● Exercise requirements: Copy every line of the data that contains the string "decryption".

● Dataset entries:
+ + + +

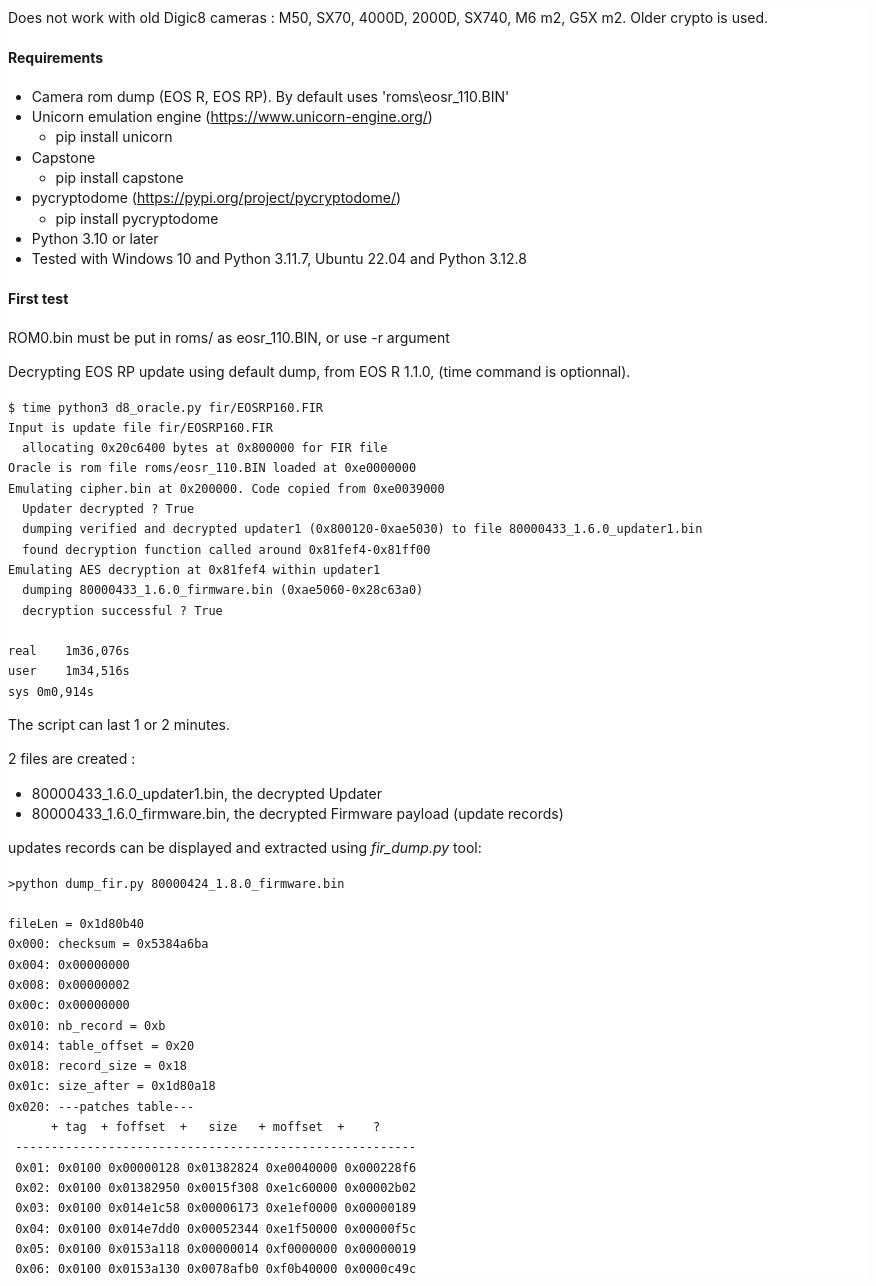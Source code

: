 Does not work with old Digic8 cameras : M50, SX70, 4000D, 2000D, SX740, M6 m2, G5X m2. Older crypto is used.

#### Requirements

- Camera rom dump (EOS R, EOS RP). By default uses 'roms\eosr_110.BIN'
- Unicorn emulation engine (https://www.unicorn-engine.org/)
    - pip install unicorn
- Capstone
    - pip install capstone
- pycryptodome (https://pypi.org/project/pycryptodome/)
    - pip install pycryptodome 
- Python 3.10 or later
- Tested with Windows 10 and Python 3.11.7, Ubuntu 22.04 and Python 3.12.8


#### First test

ROM0.bin must be put in roms/ as eosr_110.BIN, or use -r argument

Decrypting EOS RP update using default dump, from EOS R 1.1.0, (time command is optionnal).
```
$ time python3 d8_oracle.py fir/EOSRP160.FIR 
Input is update file fir/EOSRP160.FIR
  allocating 0x20c6400 bytes at 0x800000 for FIR file
Oracle is rom file roms/eosr_110.BIN loaded at 0xe0000000
Emulating cipher.bin at 0x200000. Code copied from 0xe0039000
  Updater decrypted ? True
  dumping verified and decrypted updater1 (0x800120-0xae5030) to file 80000433_1.6.0_updater1.bin
  found decryption function called around 0x81fef4-0x81ff00
Emulating AES decryption at 0x81fef4 within updater1
  dumping 80000433_1.6.0_firmware.bin (0xae5060-0x28c63a0)
  decryption successful ? True

real	1m36,076s
user	1m34,516s
sys	0m0,914s
```

The script can last 1 or 2 minutes.

2 files are created :
- 80000433_1.6.0_updater1.bin, the decrypted Updater
- 80000433_1.6.0_firmware.bin, the decrypted Firmware payload (update records)

updates records can be displayed and extracted using *fir_dump.py* tool:
```
>python dump_fir.py 80000424_1.8.0_firmware.bin

fileLen = 0x1d80b40
0x000: checksum = 0x5384a6ba
0x004: 0x00000000
0x008: 0x00000002
0x00c: 0x00000000
0x010: nb_record = 0xb
0x014: table_offset = 0x20
0x018: record_size = 0x18
0x01c: size_after = 0x1d80a18
0x020: ---patches table---
      + tag  + foffset  +   size   + moffset  +    ?
 --------------------------------------------------------
 0x01: 0x0100 0x00000128 0x01382824 0xe0040000 0x000228f6
 0x02: 0x0100 0x01382950 0x0015f308 0xe1c60000 0x00002b02
 0x03: 0x0100 0x014e1c58 0x00006173 0xe1ef0000 0x00000189
 0x04: 0x0100 0x014e7dd0 0x00052344 0xe1f50000 0x00000f5c
 0x05: 0x0100 0x0153a118 0x00000014 0xf0000000 0x00000019
 0x06: 0x0100 0x0153a130 0x0078afb0 0xf0b40000 0x0000c49c
```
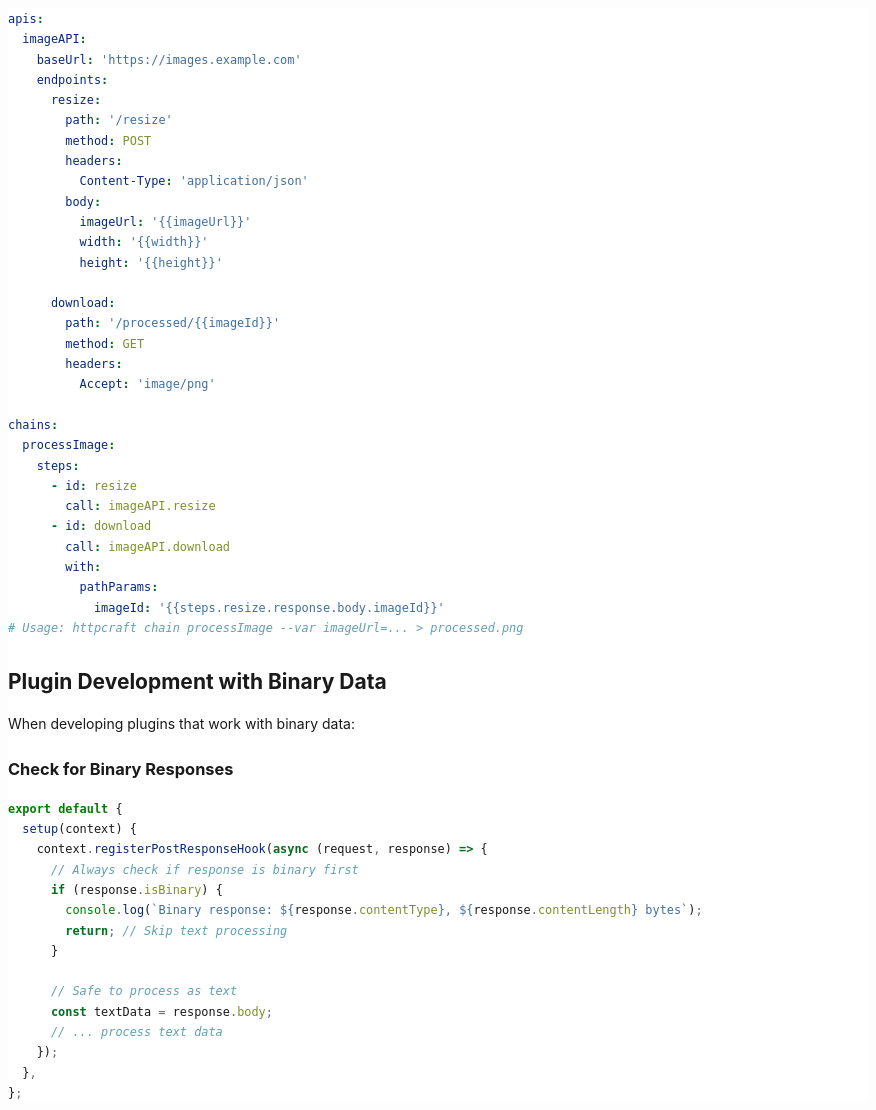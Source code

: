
 ```yaml
apis:
  imageAPI:
    baseUrl: 'https://images.example.com'
    endpoints:
      resize:
        path: '/resize'
        method: POST
        headers:
          Content-Type: 'application/json'
        body:
          imageUrl: '{{imageUrl}}'
          width: '{{width}}'
          height: '{{height}}'

      download:
        path: '/processed/{{imageId}}'
        method: GET
        headers:
          Accept: 'image/png'

chains:
  processImage:
    steps:
      - id: resize
        call: imageAPI.resize
      - id: download
        call: imageAPI.download
        with:
          pathParams:
            imageId: '{{steps.resize.response.body.imageId}}'
# Usage: httpcraft chain processImage --var imageUrl=... > processed.png
```

## Plugin Development with Binary Data

When developing plugins that work with binary data:

### Check for Binary Responses

```javascript
export default {
  setup(context) {
    context.registerPostResponseHook(async (request, response) => {
      // Always check if response is binary first
      if (response.isBinary) {
        console.log(`Binary response: ${response.contentType}, ${response.contentLength} bytes`);
        return; // Skip text processing
      }

      // Safe to process as text
      const textData = response.body;
      // ... process text data
    });
  },
};
```
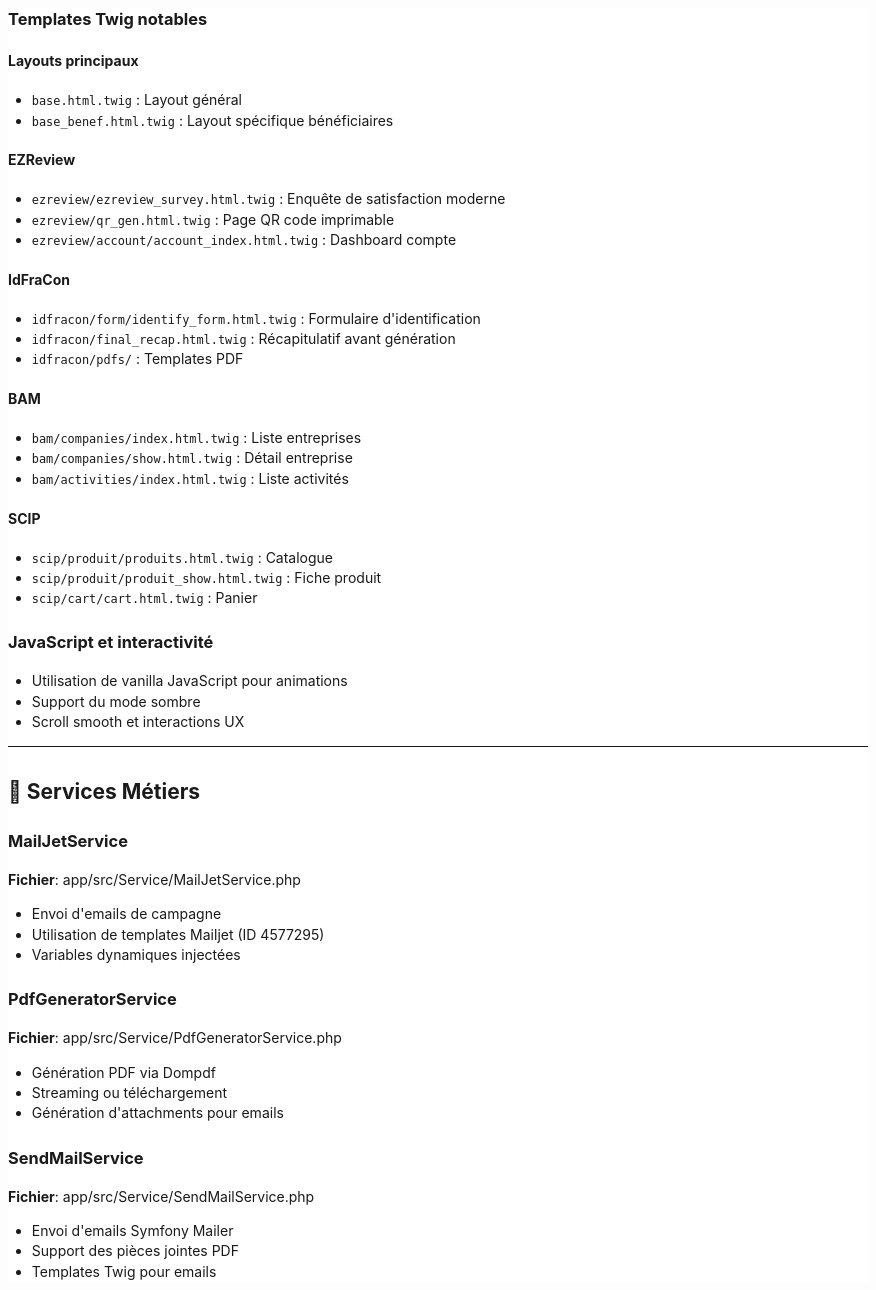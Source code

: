 ### Templates Twig notables

#### Layouts principaux
- `base.html.twig` : Layout général
- `base_benef.html.twig` : Layout spécifique bénéficiaires

#### EZReview
- `ezreview/ezreview_survey.html.twig` : Enquête de satisfaction moderne
- `ezreview/qr_gen.html.twig` : Page QR code imprimable
- `ezreview/account/account_index.html.twig` : Dashboard compte

#### IdFraCon
- `idfracon/form/identify_form.html.twig` : Formulaire d'identification
- `idfracon/final_recap.html.twig` : Récapitulatif avant génération
- `idfracon/pdfs/` : Templates PDF

#### BAM
- `bam/companies/index.html.twig` : Liste entreprises
- `bam/companies/show.html.twig` : Détail entreprise
- `bam/activities/index.html.twig` : Liste activités

#### SCIP
- `scip/produit/produits.html.twig` : Catalogue
- `scip/produit/produit_show.html.twig` : Fiche produit
- `scip/cart/cart.html.twig` : Panier

### JavaScript et interactivité
- Utilisation de vanilla JavaScript pour animations
- Support du mode sombre
- Scroll smooth et interactions UX

---

## 🔧 Services Métiers

### MailJetService
**Fichier**: app/src/Service/MailJetService.php
- Envoi d'emails de campagne
- Utilisation de templates Mailjet (ID 4577295)
- Variables dynamiques injectées

### PdfGeneratorService
**Fichier**: app/src/Service/PdfGeneratorService.php
- Génération PDF via Dompdf
- Streaming ou téléchargement
- Génération d'attachments pour emails

### SendMailService
**Fichier**: app/src/Service/SendMailService.php
- Envoi d'emails Symfony Mailer
- Support des pièces jointes PDF
- Templates Twig pour emails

+ + + +

● The completed task:
  found decryption function called around 0x81fef4-0x81ff00
Emulating AES decryption at 0x81fef4 within updater1
  decryption successful ? True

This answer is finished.